Work order
Repeat exactly the lines of the entries below from the one with "In the mid-20th" through the one with "and White residents", both ends included, and nothing else.

Data entries:
▬▬▬▬▬▬

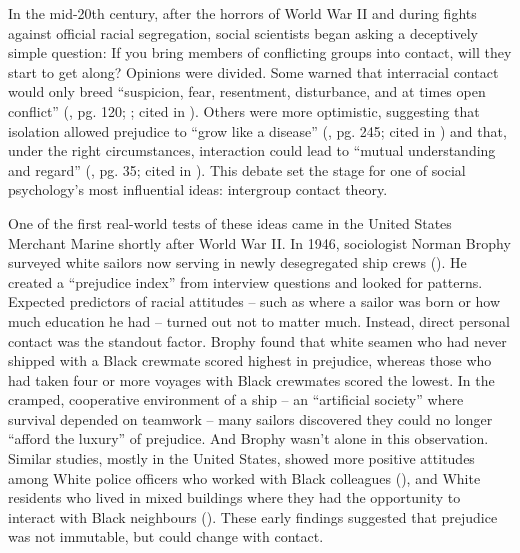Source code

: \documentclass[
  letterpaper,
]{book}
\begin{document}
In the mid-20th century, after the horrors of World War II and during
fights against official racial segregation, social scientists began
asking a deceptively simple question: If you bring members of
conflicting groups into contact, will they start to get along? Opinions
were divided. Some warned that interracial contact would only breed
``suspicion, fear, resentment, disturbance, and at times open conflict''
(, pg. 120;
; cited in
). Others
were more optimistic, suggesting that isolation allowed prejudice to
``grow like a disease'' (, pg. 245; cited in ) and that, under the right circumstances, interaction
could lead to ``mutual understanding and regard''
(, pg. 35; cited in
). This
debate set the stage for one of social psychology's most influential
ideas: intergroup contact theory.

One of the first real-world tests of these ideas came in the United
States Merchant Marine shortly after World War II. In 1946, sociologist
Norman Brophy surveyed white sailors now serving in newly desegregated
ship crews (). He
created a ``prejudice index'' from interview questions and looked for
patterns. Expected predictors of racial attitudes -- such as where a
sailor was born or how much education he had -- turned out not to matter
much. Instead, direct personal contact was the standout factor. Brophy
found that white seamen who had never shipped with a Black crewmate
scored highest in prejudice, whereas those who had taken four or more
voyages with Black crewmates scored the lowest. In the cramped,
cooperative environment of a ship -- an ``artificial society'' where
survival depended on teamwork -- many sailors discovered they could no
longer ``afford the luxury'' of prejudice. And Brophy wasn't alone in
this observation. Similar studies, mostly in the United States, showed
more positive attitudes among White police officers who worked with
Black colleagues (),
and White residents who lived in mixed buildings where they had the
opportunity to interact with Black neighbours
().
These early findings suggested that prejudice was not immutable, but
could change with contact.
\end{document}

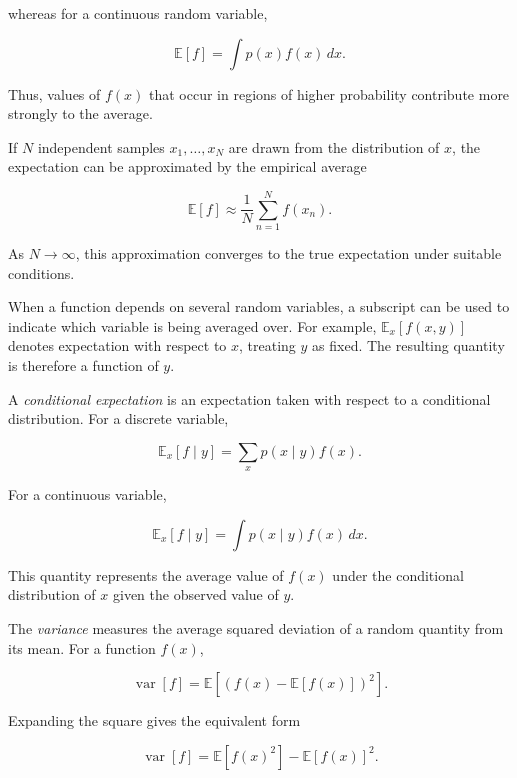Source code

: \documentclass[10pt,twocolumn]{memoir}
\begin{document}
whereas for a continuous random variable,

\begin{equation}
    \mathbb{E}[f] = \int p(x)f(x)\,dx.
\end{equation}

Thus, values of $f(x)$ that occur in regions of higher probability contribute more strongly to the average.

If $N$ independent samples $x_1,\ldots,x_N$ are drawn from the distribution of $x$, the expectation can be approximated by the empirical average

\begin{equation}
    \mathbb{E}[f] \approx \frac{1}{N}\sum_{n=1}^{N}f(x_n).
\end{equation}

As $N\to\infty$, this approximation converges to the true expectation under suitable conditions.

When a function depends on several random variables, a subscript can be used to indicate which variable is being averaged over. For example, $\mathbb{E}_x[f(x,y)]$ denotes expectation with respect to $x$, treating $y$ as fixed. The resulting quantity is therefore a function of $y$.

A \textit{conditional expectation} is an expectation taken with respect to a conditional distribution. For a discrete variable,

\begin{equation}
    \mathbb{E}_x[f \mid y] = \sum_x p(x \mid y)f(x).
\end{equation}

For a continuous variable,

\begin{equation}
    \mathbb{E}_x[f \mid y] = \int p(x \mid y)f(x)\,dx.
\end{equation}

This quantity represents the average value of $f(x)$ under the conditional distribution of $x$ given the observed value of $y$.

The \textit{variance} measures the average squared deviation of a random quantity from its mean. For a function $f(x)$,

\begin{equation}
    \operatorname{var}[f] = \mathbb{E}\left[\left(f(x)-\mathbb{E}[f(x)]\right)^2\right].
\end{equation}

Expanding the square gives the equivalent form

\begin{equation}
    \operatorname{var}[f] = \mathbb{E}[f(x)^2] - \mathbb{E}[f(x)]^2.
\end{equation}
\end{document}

▬▬▬▬▬▬

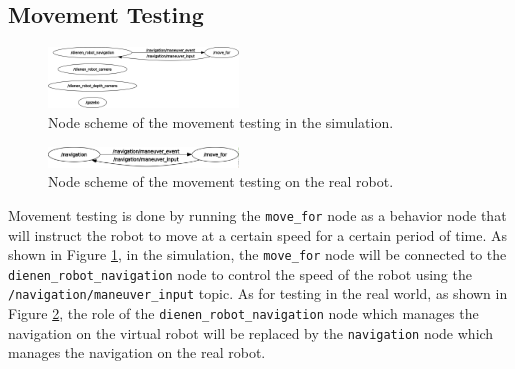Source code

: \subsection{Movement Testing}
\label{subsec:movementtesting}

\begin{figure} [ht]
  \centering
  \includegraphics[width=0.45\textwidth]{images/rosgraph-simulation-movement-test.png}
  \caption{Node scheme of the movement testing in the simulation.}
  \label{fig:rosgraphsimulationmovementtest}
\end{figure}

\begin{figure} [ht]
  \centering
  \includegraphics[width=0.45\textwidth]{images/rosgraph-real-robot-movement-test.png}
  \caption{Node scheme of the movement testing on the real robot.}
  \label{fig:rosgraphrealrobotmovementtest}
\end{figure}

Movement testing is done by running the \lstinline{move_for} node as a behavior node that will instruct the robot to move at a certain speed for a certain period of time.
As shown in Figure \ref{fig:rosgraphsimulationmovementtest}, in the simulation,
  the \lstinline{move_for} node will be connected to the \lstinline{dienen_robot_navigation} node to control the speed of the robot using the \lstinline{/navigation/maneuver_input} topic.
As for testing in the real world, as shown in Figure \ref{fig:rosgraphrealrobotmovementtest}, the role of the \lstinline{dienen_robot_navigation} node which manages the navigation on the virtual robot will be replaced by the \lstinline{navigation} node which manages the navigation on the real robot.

▬▬▬▬▬▬

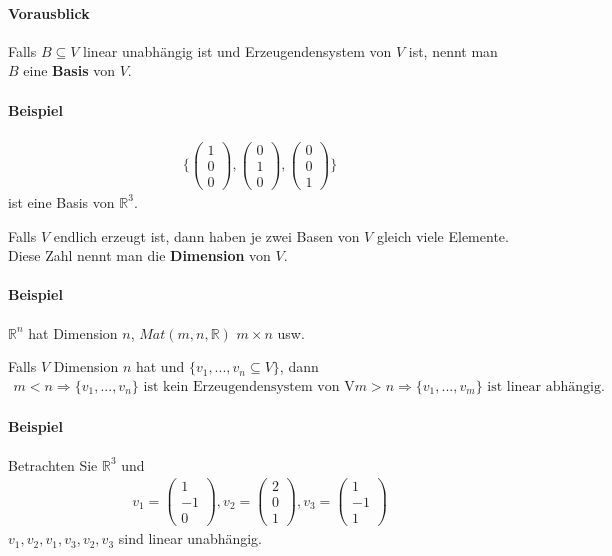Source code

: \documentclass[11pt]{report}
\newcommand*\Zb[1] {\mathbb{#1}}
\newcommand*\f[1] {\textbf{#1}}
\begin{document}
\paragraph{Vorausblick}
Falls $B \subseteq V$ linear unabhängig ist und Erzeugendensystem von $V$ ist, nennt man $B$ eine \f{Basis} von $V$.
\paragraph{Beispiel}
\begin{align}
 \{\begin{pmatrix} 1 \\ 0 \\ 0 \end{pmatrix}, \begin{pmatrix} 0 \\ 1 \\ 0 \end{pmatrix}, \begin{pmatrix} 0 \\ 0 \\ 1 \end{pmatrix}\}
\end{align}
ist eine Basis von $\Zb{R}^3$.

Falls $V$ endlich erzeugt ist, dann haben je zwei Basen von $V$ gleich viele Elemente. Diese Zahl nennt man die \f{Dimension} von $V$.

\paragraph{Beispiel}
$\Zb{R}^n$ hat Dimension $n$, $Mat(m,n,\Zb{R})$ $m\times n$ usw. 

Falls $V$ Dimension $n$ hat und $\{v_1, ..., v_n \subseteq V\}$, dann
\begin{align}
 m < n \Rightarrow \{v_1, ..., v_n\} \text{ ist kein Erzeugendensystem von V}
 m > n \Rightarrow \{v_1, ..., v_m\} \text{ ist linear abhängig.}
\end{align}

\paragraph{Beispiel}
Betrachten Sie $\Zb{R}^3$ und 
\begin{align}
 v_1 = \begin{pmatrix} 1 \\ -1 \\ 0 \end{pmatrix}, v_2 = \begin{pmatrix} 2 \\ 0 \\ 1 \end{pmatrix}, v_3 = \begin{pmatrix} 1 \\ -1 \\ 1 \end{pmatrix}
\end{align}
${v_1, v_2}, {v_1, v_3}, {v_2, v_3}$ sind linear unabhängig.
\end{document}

▬▬▬▬▬▬

Exercise result
In the mid-20th century, after the horrors of World War II and during
fights against official racial segregation, social scientists began
asking a deceptively simple question: If you bring members of
conflicting groups into contact, will they start to get along? Opinions
were divided. Some warned that interracial contact would only breed
``suspicion, fear, resentment, disturbance, and at times open conflict''
(, pg. 120;
; cited in
). Others
were more optimistic, suggesting that isolation allowed prejudice to
``grow like a disease'' (, pg. 245; cited in ) and that, under the right circumstances, interaction
could lead to ``mutual understanding and regard''
(, pg. 35; cited in
). This
debate set the stage for one of social psychology's most influential
ideas: intergroup contact theory.

One of the first real-world tests of these ideas came in the United
States Merchant Marine shortly after World War II. In 1946, sociologist
Norman Brophy surveyed white sailors now serving in newly desegregated
ship crews (). He
created a ``prejudice index'' from interview questions and looked for
patterns. Expected predictors of racial attitudes -- such as where a
sailor was born or how much education he had -- turned out not to matter
much. Instead, direct personal contact was the standout factor. Brophy
found that white seamen who had never shipped with a Black crewmate
scored highest in prejudice, whereas those who had taken four or more
voyages with Black crewmates scored the lowest. In the cramped,
cooperative environment of a ship -- an ``artificial society'' where
survival depended on teamwork -- many sailors discovered they could no
longer ``afford the luxury'' of prejudice. And Brophy wasn't alone in
this observation. Similar studies, mostly in the United States, showed
more positive attitudes among White police officers who worked with
Black colleagues (),
and White residents who lived in mixed buildings where they had the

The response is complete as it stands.